● **Given data**
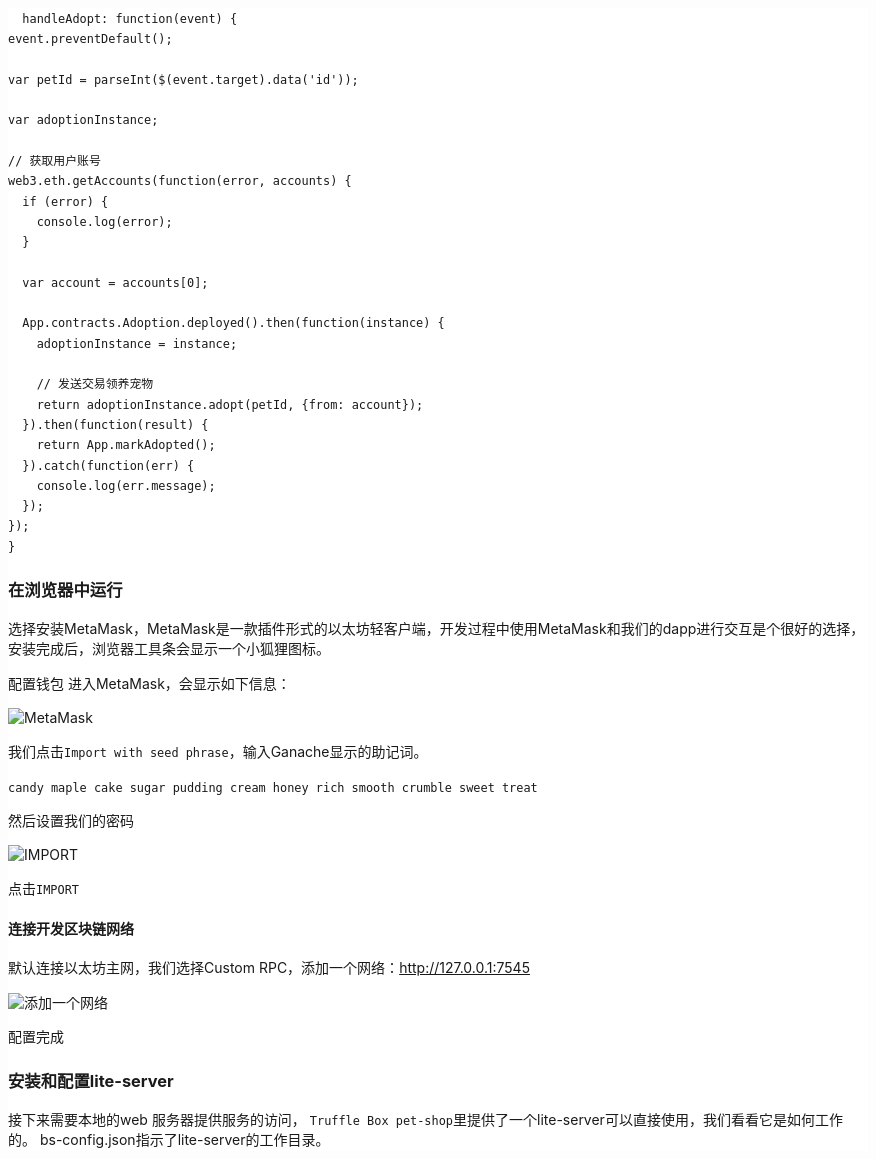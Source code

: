       handleAdopt: function(event) {
    event.preventDefault();

    var petId = parseInt($(event.target).data('id'));

    var adoptionInstance;

    // 获取用户账号
    web3.eth.getAccounts(function(error, accounts) {
      if (error) {
        console.log(error);
      }

      var account = accounts[0];

      App.contracts.Adoption.deployed().then(function(instance) {
        adoptionInstance = instance;

        // 发送交易领养宠物
        return adoptionInstance.adopt(petId, {from: account});
      }).then(function(result) {
        return App.markAdopted();
      }).catch(function(err) {
        console.log(err.message);
      });
    });
    }

### 在浏览器中运行

选择安装MetaMask，MetaMask是一款插件形式的以太坊轻客户端，开发过程中使用MetaMask和我们的dapp进行交互是个很好的选择，安装完成后，浏览器工具条会显示一个小狐狸图标。

配置钱包
进入MetaMask，会显示如下信息：

![MetaMask][6]

我们点击`Import with seed phrase`，输入Ganache显示的助记词。

    candy maple cake sugar pudding cream honey rich smooth crumble sweet treat
然后设置我们的密码

![IMPORT][7]

点击`IMPORT`

#### 连接开发区块链网络
默认连接以太坊主网，我们选择Custom RPC，添加一个网络：http://127.0.0.1:7545

![添加一个网络][8]

配置完成

### 安装和配置lite-server

接下来需要本地的web 服务器提供服务的访问， `Truffle Box pet-shop`里提供了一个lite-server可以直接使用，我们看看它是如何工作的。
bs-config.json指示了lite-server的工作目录。


  [1]: https://i.loli.net/2018/11/26/5bfbda108d72f.png
  [2]: https://i.loli.net/2018/11/26/5bfbd94403169.png
  [3]: https://i.loli.net/2018/11/26/5bfbda6dae7dc.png
  [4]: https://i.loli.net/2018/11/26/5bfbdaa176276.png
  [5]: https://i.loli.net/2018/11/26/5bfbdb6ace223.png
  [6]: https://i.loli.net/2018/12/23/5c1f92303d128.png
  [7]: https://i.loli.net/2018/12/23/5c1f92c6e4777.png
  [8]: https://i.loli.net/2018/12/23/5c1f9d8d832ce.png
  [9]: https://i.loli.net/2018/12/23/5c1fa7b82f58c.png
  [10]: https://i.loli.net/2018/12/23/5c1fa80df1a37.png
  [11]: https://i.loli.net/2018/12/23/5c1fa8637b7e0.png
  [12]: https://i.loli.net/2018/12/23/5c1fa8bd7c133.png
  [13]: https://learnblockchain.cn/2018/01/12/first-dapp/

● **Your instructions**
Could you print the lines of the records above from the one containing "默认连接以太坊主网，我们选择" through the last, exactly and with no additions?

● **Exercise output**
默认连接以太坊主网，我们选择Custom RPC，添加一个网络：http://127.0.0.1:7545

![添加一个网络][8]

配置完成

### 安装和配置lite-server

接下来需要本地的web 服务器提供服务的访问， `Truffle Box pet-shop`里提供了一个lite-server可以直接使用，我们看看它是如何工作的。
bs-config.json指示了lite-server的工作目录。


  [1]: https://i.loli.net/2018/11/26/5bfbda108d72f.png
  [2]: https://i.loli.net/2018/11/26/5bfbd94403169.png
  [3]: https://i.loli.net/2018/11/26/5bfbda6dae7dc.png
  [4]: https://i.loli.net/2018/11/26/5bfbdaa176276.png
  [5]: https://i.loli.net/2018/11/26/5bfbdb6ace223.png
  [6]: https://i.loli.net/2018/12/23/5c1f92303d128.png
  [7]: https://i.loli.net/2018/12/23/5c1f92c6e4777.png
  [8]: https://i.loli.net/2018/12/23/5c1f9d8d832ce.png
  [9]: https://i.loli.net/2018/12/23/5c1fa7b82f58c.png
  [10]: https://i.loli.net/2018/12/23/5c1fa80df1a37.png
  [11]: https://i.loli.net/2018/12/23/5c1fa8637b7e0.png
  [12]: https://i.loli.net/2018/12/23/5c1fa8bd7c133.png
  [13]: https://learnblockchain.cn/2018/01/12/first-dapp/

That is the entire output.